* **Task to carry out**
The answer should be an exact repeat of the stretch of material below from the line containing "## [1.1.6] - 29/12/22" through the line containing "Describe initial release.".

* **Data for this exercise**
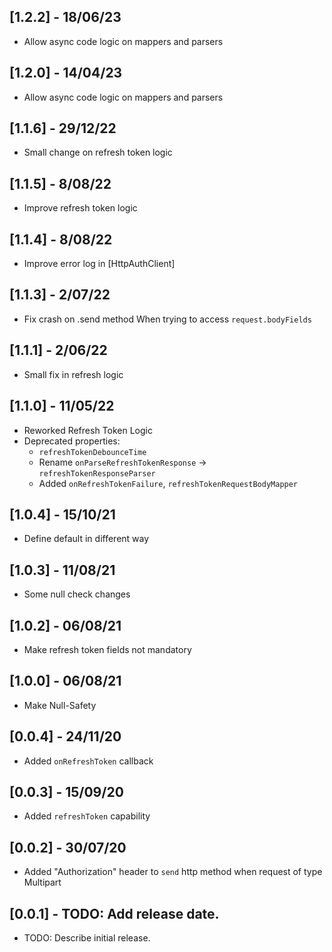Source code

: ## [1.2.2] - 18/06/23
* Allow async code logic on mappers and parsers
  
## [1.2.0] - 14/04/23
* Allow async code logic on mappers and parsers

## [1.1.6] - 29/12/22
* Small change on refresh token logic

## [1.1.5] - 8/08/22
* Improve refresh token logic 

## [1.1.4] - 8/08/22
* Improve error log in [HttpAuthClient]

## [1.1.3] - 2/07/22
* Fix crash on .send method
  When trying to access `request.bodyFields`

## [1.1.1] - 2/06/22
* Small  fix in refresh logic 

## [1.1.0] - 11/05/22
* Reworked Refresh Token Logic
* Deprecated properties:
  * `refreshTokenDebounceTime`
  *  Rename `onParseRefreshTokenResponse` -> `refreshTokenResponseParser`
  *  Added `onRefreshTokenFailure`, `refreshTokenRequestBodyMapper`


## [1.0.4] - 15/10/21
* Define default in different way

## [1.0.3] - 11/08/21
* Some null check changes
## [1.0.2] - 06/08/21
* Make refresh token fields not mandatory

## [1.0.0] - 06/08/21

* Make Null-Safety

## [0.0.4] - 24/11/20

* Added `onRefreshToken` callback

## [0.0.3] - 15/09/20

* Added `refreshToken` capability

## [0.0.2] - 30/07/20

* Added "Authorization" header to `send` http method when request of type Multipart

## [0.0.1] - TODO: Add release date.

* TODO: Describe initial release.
---
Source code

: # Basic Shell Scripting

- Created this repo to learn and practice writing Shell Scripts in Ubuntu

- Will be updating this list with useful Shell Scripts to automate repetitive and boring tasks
--
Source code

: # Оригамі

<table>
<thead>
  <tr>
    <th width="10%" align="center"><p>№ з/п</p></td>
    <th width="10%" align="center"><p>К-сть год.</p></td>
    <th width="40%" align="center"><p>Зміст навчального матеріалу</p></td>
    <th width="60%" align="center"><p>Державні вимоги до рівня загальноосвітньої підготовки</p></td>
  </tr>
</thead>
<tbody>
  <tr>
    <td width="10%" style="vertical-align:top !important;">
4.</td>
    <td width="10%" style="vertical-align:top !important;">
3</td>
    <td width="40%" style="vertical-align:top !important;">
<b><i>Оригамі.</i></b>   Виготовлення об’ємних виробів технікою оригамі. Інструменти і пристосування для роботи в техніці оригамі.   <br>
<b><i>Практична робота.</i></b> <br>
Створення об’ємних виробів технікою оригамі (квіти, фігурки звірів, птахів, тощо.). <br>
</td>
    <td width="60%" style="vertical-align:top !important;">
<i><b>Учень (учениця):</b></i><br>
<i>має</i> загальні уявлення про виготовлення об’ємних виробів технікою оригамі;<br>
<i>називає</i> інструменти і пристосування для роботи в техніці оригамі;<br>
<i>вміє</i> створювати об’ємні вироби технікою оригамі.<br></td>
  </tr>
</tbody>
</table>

* **Reply to the exercise**
## [1.1.6] - 29/12/22
* Small change on refresh token logic

## [1.1.5] - 8/08/22
* Improve refresh token logic 

## [1.1.4] - 8/08/22
* Improve error log in [HttpAuthClient]

## [1.1.3] - 2/07/22
* Fix crash on .send method
  When trying to access `request.bodyFields`

## [1.1.1] - 2/06/22
* Small  fix in refresh logic 

## [1.1.0] - 11/05/22
* Reworked Refresh Token Logic
* Deprecated properties:
  * `refreshTokenDebounceTime`
  *  Rename `onParseRefreshTokenResponse` -> `refreshTokenResponseParser`
  *  Added `onRefreshTokenFailure`, `refreshTokenRequestBodyMapper`


## [1.0.4] - 15/10/21
* Define default in different way

## [1.0.3] - 11/08/21
* Some null check changes
## [1.0.2] - 06/08/21
* Make refresh token fields not mandatory

## [1.0.0] - 06/08/21

* Make Null-Safety

## [0.0.4] - 24/11/20

* Added `onRefreshToken` callback

## [0.0.3] - 15/09/20

* Added `refreshToken` capability

## [0.0.2] - 30/07/20

* Added "Authorization" header to `send` http method when request of type Multipart

## [0.0.1] - TODO: Add release date.

* TODO: Describe initial release.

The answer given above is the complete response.